トーチカから穴熊に組む

上図は、居飛車対振り飛車の対抗形で、5筋の歩の交換で△5四同銀とした局面。ソフトの評価値-37で互角。

後手は美濃囲いに対して、先手はトーチカの変形のような囲いで一応先手玉も囲いが完成しているので動いた方がいいと思っていました。

本譜は▲2四歩△同歩▲3六歩△6三金▲5五歩で、ソフトの評価値-243で互角。

この手順は、▲2四歩の突き捨てはいつでも▲2四飛とするための意味です。

▲3六歩は将来▲3五歩や▲3七桂を含みにした手で、以下▲5五歩と打ったのですが、この局面は評価値が下がっているのが意外でした。

▲5五歩に△同銀なら、▲2四角△2二飛▲3三角成△2八飛成▲5五馬△2九龍でソフトの評価値-186で互角。

この手順は、▲2四角から▲3三角成と強く出る手で、角銀と飛桂の交換でほぼ互角ですが、先手玉の囲いに対して後手は飛車が2枚あるので、実戦的には先手が勝ちにくい気がします。

本譜は、▲5五歩△4三銀▲2四角△4四角で、ソフトの評価値-101で互角。

この手順は、▲2四角に△4四角と軽く指すのが振り飛車らしい手で、実戦的には互角ですが、後手の方が指しやすい気がします。

▲2四歩では▲5五歩がありました。

▲5五歩△6三銀引▲9八香△6二金寄▲9九玉で、ソフトの評価値-46で互角。

この手順は、2筋を突き捨てずに▲5五歩とする手です。

▲5五歩に△同銀なら▲同銀△同角▲2四歩で、ソフトの評価値+187で互角。

この手順は、▲2四歩から先手は飛車が捌けそうなので先手も指せそうです。

よって▲5五歩に△6三銀引としますが、先手は▲9八香から▲9九玉と穴熊にするのが興味深いです。

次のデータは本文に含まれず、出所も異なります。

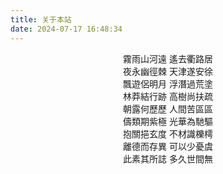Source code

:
 ```yaml
---
title: 关于本站
date: 2024-07-17 16:48:34
---
```

<!-- 
> **⣿⡿⠿⢿⠛⠿⠿⣿⠛⡿⠛⡿⠿⢿⣿⣿⣿⣿⣿⣿⣿⣿⣿⣿⣿⣿⣿⣿⣿⣿⣿⣿⣿⣿⣿⣿⣿⣿⣿⣿⣿⣿⣿⣿⣿⣿⣿⣿⣿⣿**
> **⣿⡏⠃⣀⡔⢒⣠⣟⠓⡇⢸⡇⡆⢸⣿⣿⡏⢹⣧⣌⠙⠻⣿⣿⣿⣿⣿⣿⣿⣿⣿⣿⣿⣿⣿⣿⣿⣿⣿⣿⣿⣿⣿⣿⣿⣿⣿⣿⣿⣿**
> **⣿⡟⡀⡻⠃⡘⢿⣿⠇⢧⣠⡇⣁⣸⣿⣿⡿⢿⡟⢋⣡⣴⣿⣿⣿⣿⣿⣿⣿⣿⣿⣿⣿⣿⣿⣿⣿⣿⣿⣿⣿⣿⣿⣿⣿⣿⣿⣿⣿⣿**
> **⣿⣷⣿⣦⣾⣿⣶⣿⣶⣶⣤⣤⣤⣼⣿⣿⣷⣾⣷⣿⣿⣿⣿⣿⣿⣿⣿⣿⣿⣿⣿⣿⣿⣿⣿⣿⣿⣿⣿⣿⣿⣿⣿⣿⣿⣿⣿⣿⣿⣿**
> **⣿⣿⢿⠿⣿⠿⣿⣿⣿⣿⣿⣿⣿⣿⣿⣿⣿⣿⣿⣿⣿⣿⣿⣿⣿⣿⣿⣿⣿⣿⣿⣿⣿⣿⣿⣿⣿⣿⣿⣿⣿⣿⣿⣿⣿⣿⣿⣿⣿⣿**
> **⣿⡖⠐⠀⠺⠨⡍⣿⣆⡅⢠⡇⡄⢸⣿⣿⡿⢿⣏⠛⢿⣿⣿⣿⣿⣿⣿⣿⣿⣿⣿⣿⣿⣿⣿⣿⣿⣿⣿⣿⣿⣿⣿⣿⣿⣿⣿⣿⣿⣿**
> **⣿⠃⠭⠩⢽⠁⢳⣷⡄⡇⠘⡇⠃⢸⣿⣿⣷⣾⣿⠷⠂⣀⣿⣿⣿⣿⣿⣿⣿⣿⣿⣿⣿⣿⣿⣿⣿⣿⣿⣿⣿⣿⣿⣿⣿⣿⣿⣿⣿⣿**
> **⣿⡇⣚⣐⣋⣴⣈⣯⣡⣉⣚⣓⣒⣻⣿⣿⣇⣸⣧⣴⣾⣿⣿⣿⣿⣿⣿⣿⣿⣿⣿⣿⣿⣿⣿⣿⣿⣿⣿⣿⣿⣿⣿⣿⣿⣿⣿⣿⣿⣿**
> **⣿⣿⣿⣿⣿⣿⣿⣿⣿⣿⣿⣿⣿⣿⣿⣿⣿⣿⣿⣿⣿⣿⣿⣿⣿⣿⣿⣿⣿⣿⣿⣿⣿⣿⣿⣿⣿⣿⣿⣿⣿⣿⣿⣿⣿⣿⣿⣿⣿⣿**
> **⣿⠛⣿⣿⠛⢻⣿⠟⣻⠛⠛⠛⢻⡟⢻⣿⣿⣿⠟⠛⠛⢿⣿⡿⠛⠛⠿⣿⠛⢻⣿⣿⡟⠛⣿⠛⠛⠛⢻⣿⣿⣿⣿⠿⣿⣿⣿⣿⣿⣿**
> **⣿⡆⠸⠇⢠⠘⡟⢀⣿⠀⠛⠛⢻⡇⢸⣿⣿⡏⢠⣾⣷⣶⡟⢠⣾⣷⡄⢹⠀⢀⠹⠏⠀⠀⣿⠀⠛⠛⣿⣿⣿⣉⣹⣦⣌⠉⢻⣿⣿⣿**
> **⣿⣷⠀⢀⣿⡆⠀⣼⣿⠀⠿⠿⢿⡇⠸⠿⠿⣷⡈⠻⠟⢙⣷⡀⠻⠟⠁⣼⠀⢸⣦⣴⡇⠀⣿⠀⠿⠿⢿⣿⣿⠛⢻⢉⣡⣴⣾⣿⣿⣿**
> **⣿⣿⣿⣿⣿⣿⣿⣿⣿⣿⣿⣿⣿⣿⣿⣿⣿⣿⣿⣷⣾⣿⣿⣿⣷⣾⣿⣿⣿⣿⣿⣿⣿⣿⣿⣿⣿⣿⣿⣿⣿⣿⣿⣿⣿⣿⣿⣿⣿⣿**
> **⣿⣿⣿⣿⣿⣿⣿⣿⣿⣿⣿⣿⣿⣿⣿⣿⣿⣿⣿⣿⣿⣿⣿⣿⣿⣿⣿⣿⣿⣿⣿⣿⣿⣿⣿⣿⣿⣿⣿⣿⣿⣿⣿⣿⣿⣿⣿⣿⣿⣿** -->

<!-- ![welcome!](/public_assets/images/marisa.png) -->

<!-- <br /> -->
<!-- <br /> -->

<p style="text-align:center">
霧雨山河遠 遙去衢路居 <br />
夜永幽徑棘 天津遂安徐 <br />
飄遊侶明月 浮潛過荒塗 <br />
林莽結行跡 高樹尚扶疏 <br />
朝露何歷歷 人間苦區區 <br />
儔類期紫極 光華為馳驅 <br />
抱關挹玄度 不材識櫟樗 <br />
離德而存異 可以少憂虞 <br />
此素其所誌 多久世間無 <br />
</p>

私の使っているソフトは、トーチカの囲いをあまり評価していないみたいで、トーチカから穴熊を推奨する手が多く、トーチカのままやトーチカから8筋を盛り上げて銀冠を目指す指し方はあまり推奨していないようです。

別の投稿の参考です。https://shogiamateur.com/?p=14445&preview=true

このあたりはあまり理解できておりません。

7七に桂馬が跳ねている穴熊なので、普通の穴熊に比べ弱いはずですが、それでも穴熊に組むようです。

どの程度の耐久力がある穴熊かは分かりませんが、このあたりは実戦で感覚を掴まないことには何とも言えません。

トーチカから穴熊に組むのが参考になった1局でした。